Did anyone say Nightfish yet?


----------



## MrBouleDeBowling (Feb 11, 2021)

Cum 41


----------



## vilk (Feb 11, 2021)

Artificial Brian


----------



## gunch (Feb 11, 2021)

Cryptipsy


----------



## mastapimp (Feb 11, 2021)

Sublimp
Nad Wolves
Prance
Cumford & Sons
Kinks of Leon
Kink Diamond
Soilfork
In Flakes
The Yeastie Boys
LL Fool J
Public Enema
Scat Symmetry


----------



## jaxadam (Feb 11, 2021)

So far @mastapimp is winning by a landslide.


----------



## Kaura (Feb 11, 2021)

Times of Grave

Not funny yeah, but I literally just made that mistake while trying to search for them on Youtube.


----------



## mastapimp (Feb 11, 2021)

jaxadam said:


> So far @mastapimp is winning by a landslide.


What can I say? I guess I collected too many Garbage Pail Kids cards in my younger days.


----------



## jaxadam (Feb 11, 2021)

mastapimp said:


> What can I say? I guess I collected too many Garbage Pail Kids cards in my younger days.
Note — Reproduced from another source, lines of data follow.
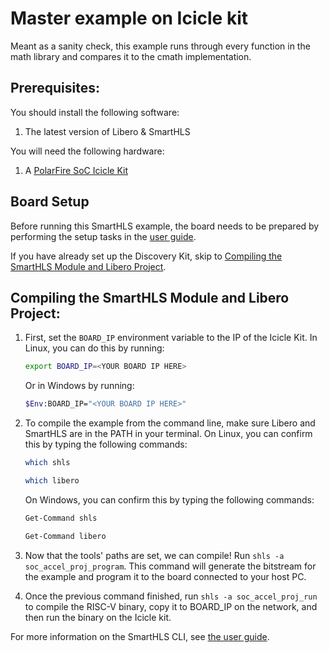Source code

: # Master example on Icicle kit

Meant as a sanity check, this example runs through every function in the math library and compares it to the cmath implementation. 

## Prerequisites:

You should install the following software:

1. The latest version of Libero & SmartHLS

You will need the following hardware:

1. A [PolarFire SoC Icicle Kit](https://www.microchip.com/en-us/development-tool/mpfs-icicle-kit-es)

## Board Setup

Before running this SmartHLS example, the board needs to be prepared by performing the setup tasks in the [user guide](https://onlinedocs.microchip.com/oxy/GUID-AFCB5DCC-964F-4BE7-AA46-C756FA87ED7B-en-US-11/GUID-1F9BA312-87A9-43F0-A66E-B83D805E3F02.html).

If you have already set up the Discovery Kit, skip to [Compiling the SmartHLS Module and Libero Project](#compiling-the-smarthls-module-and-libero-project).

## Compiling the SmartHLS Module and Libero Project:

1. First, set the `BOARD_IP` environment variable to the IP of the Icicle Kit. In Linux, you can do this by running:

    ```bash
    export BOARD_IP=<YOUR BOARD IP HERE>
    ```

    Or in Windows by running:

    ```bash
    $Env:BOARD_IP="<YOUR BOARD IP HERE>"
    ```

2. To compile the example from the command line, make sure Libero and SmartHLS are
in the PATH in your terminal. On Linux, you can confirm this by typing the following commands:

    ```bash
    which shls
    ```

    ```bash
    which libero 
    ```

    On Windows, you can confirm this by typing the following commands:

    ```bash
    Get-Command shls
    ```

    ```bash
    Get-Command libero
    ```

3. Now that the tools' paths are set, we can compile! Run `shls -a soc_accel_proj_program`. This command will generate the bitstream for the example and program it to the board connected to your host PC.

4. Once the previous command finished, run `shls -a soc_accel_proj_run` to compile the RISC-V binary, copy it to BOARD_IP on the network, and then run the binary on the Icicle kit.

For more information on the SmartHLS CLI, see [the user guide](https://onlinedocs.microchip.com/oxy/GUID-AFCB5DCC-964F-4BE7-AA46-C756FA87ED7B-en-US-12/GUID-9355FB9A-5134-49FB-8F37-525A043B736E.html?hl=command%2Cline%2Cinterface#GUID-9355FB9A-5134-49FB-8F37-525A043B736E__GUID-365A16D5-A05F-44BB-A940-4FE8D9EC74A8).
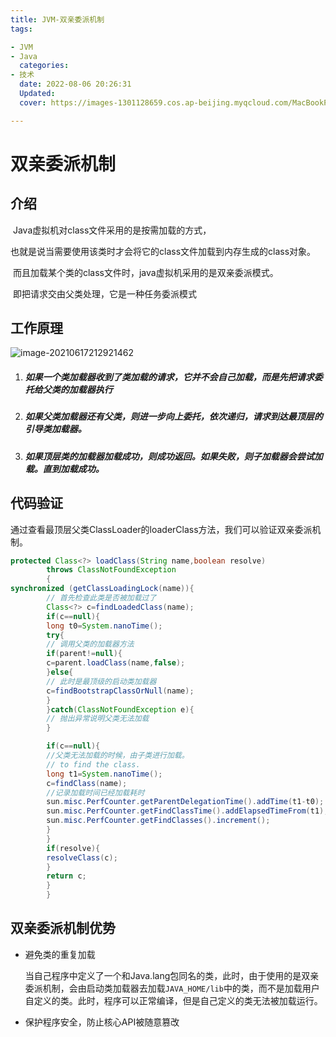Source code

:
 ```yaml
---
title: JVM-双亲委派机制
tags:

- JVM
- Java
  categories:
- 技术
  date: 2022-08-06 20:26:31
  Updated:
  cover: https://images-1301128659.cos.ap-beijing.myqcloud.com/MacBookPro202208051416768.png

---
```


# 双亲委派机制

## 介绍

​ Java虚拟机对class文件采用的是按需加载的方式，

​ 也就是说当需要使用该类时才会将它的class文件加载到内存生成的class对象。

​ 而且加载某个类的class文件时，java虚拟机采用的是双亲委派模式。

​ 即把请求交由父类处理，它是一种任务委派模式

## 工作原理

![image-20210617212921462](https://images-1301128659.cos.ap-beijing.myqcloud.com/MacBookPro202208051416768.png)

1. ##### 如果一个类加载器收到了类加载的请求，它并不会自己加载，而是先把请求委托给父类的加载器执行

2. ##### 如果父类加载器还有父类，则进一步向上委托，依次递归，请求到达最顶层的引导类加载器。

3. ##### 如果顶层类的加载器加载成功，则成功返回。如果失败，则子加载器会尝试加载。直到加载成功。

## 代码验证

通过查看最顶层父类ClassLoader的loaderClass方法，我们可以验证双亲委派机制。

```java
protected Class<?> loadClass(String name,boolean resolve)
        throws ClassNotFoundException
        {
synchronized (getClassLoadingLock(name)){
        // 首先检查此类是否被加载过了 
        Class<?> c=findLoadedClass(name);
        if(c==null){
        long t0=System.nanoTime();
        try{
        // 调用父类的加载器方法
        if(parent!=null){
        c=parent.loadClass(name,false);
        }else{
        // 此时是最顶级的启动类加载器
        c=findBootstrapClassOrNull(name);
        }
        }catch(ClassNotFoundException e){
        // 抛出异常说明父类无法加载
        }

        if(c==null){
        //父类无法加载的时候，由子类进行加载。
        // to find the class.
        long t1=System.nanoTime();
        c=findClass(name);
        //记录加载时间已经加载耗时
        sun.misc.PerfCounter.getParentDelegationTime().addTime(t1-t0);
        sun.misc.PerfCounter.getFindClassTime().addElapsedTimeFrom(t1);
        sun.misc.PerfCounter.getFindClasses().increment();
        }
        }
        if(resolve){
        resolveClass(c);
        }
        return c;
        }
        }
```

## 双亲委派机制优势

- 避免类的重复加载

  当自己程序中定义了一个和Java.lang包同名的类，此时，由于使用的是双亲委派机制，会由启动类加载器去加载`JAVA_HOME/lib`中的类，而不是加载用户自定义的类。此时，程序可以正常编译，但是自己定义的类无法被加载运行。

- 保护程序安全，防止核心API被随意篡改

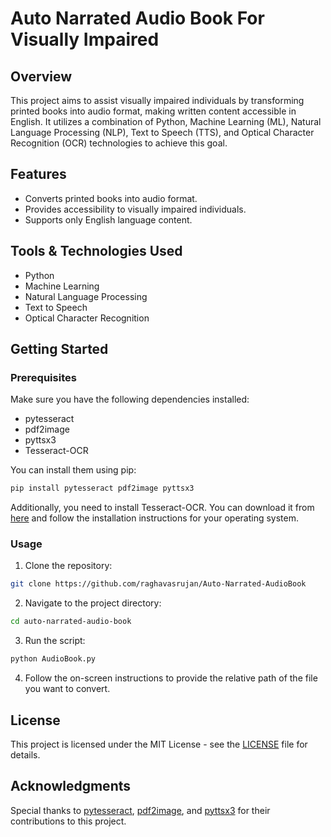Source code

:# Auto Narrated Audio Book For Visually Impaired

## Overview

This project aims to assist visually impaired individuals by transforming printed books into audio format, making written content accessible in English. It utilizes a combination of Python, Machine Learning (ML), Natural Language Processing (NLP), Text to Speech (TTS), and Optical Character Recognition (OCR) technologies to achieve this goal.

## Features

- Converts printed books into audio format.
- Provides accessibility to visually impaired individuals.
- Supports only English language content.

## Tools & Technologies Used

- Python
- Machine Learning
- Natural Language Processing
- Text to Speech
- Optical Character Recognition

## Getting Started

### Prerequisites

Make sure you have the following dependencies installed:

- pytesseract
- pdf2image
- pyttsx3
- Tesseract-OCR

You can install them using pip:

```bash
pip install pytesseract pdf2image pyttsx3
```

Additionally, you need to install Tesseract-OCR. You can download it from [here](https://github.com/tesseract-ocr/tesseract) and follow the installation instructions for your operating system.

### Usage

1. Clone the repository:

```bash
git clone https://github.com/raghavasrujan/Auto-Narrated-AudioBook
```

2. Navigate to the project directory:

```bash
cd auto-narrated-audio-book
```

3. Run the script:

```bash
python AudioBook.py
```

4. Follow the on-screen instructions to provide the relative path of the file you want to convert.


## License

This project is licensed under the MIT License - see the [LICENSE](LICENSE) file for details.

## Acknowledgments

Special thanks to [pytesseract](https://github.com/madmaze/pytesseract), [pdf2image](https://github.com/Belval/pdf2image), and [pyttsx3](https://github.com/nateshmbhat/pyttsx3) for their contributions to this project.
Well you’ve still got it. I can’t even remember what I had for lunch much less the name of any bands anymore.


----------



## mastapimp (Feb 11, 2021)

Finger
Dooken
Pooson
Motley Crud
Bane's Addiction
Char
Goof Tiger
Hammstein
Modest Louse
Alien Ant Fart


----------



## KnightBrolaire (Feb 11, 2021)

Cockwork Opera 
Sound of Chunder 
Pissessor 
Womb Mold 
Batecreeper 
Cloudlicker 
Enter Shibari 
Kaki Kong


----------



## lurè (Feb 11, 2021)

Nine Inch Fails


----------



## ArtDecade (Feb 11, 2021)

Motörheed. 
Like the original, but just a bit more Scottish.


----------



## Seabeast2000 (Feb 11, 2021)

Warpant
Kreamor


----------



## lurè (Feb 11, 2021)

Cream Theater
Megameth
Farts Warning

Barilla Road
Lickin Pork


----------



## Merrekof (Feb 11, 2021)

Manurack said:


> This IMMEDIATELY came to mind.



I came for funny band names and got this instead. Oh boy..


----------



## TedEH (Feb 11, 2021)

We're up to at least three Cream Theatres. 

What a weird thing to type.


----------



## mitou (Feb 11, 2021)

Five Finger Death Lunch


----------



## mastapimp (Feb 11, 2021)

The Meatles
The Doody Blues
Earshit
Cuntress
50 Cunt
Nun-DMC
Cheap Thick
Chimp Spinner
Vulture Club
Grandmaster Flesh
F*ghat (you know the letter)


----------



## TedEH (Feb 11, 2021)

Liquid Pension Experiment

Hatebread - for when you're sick of toast but it's all you have right now.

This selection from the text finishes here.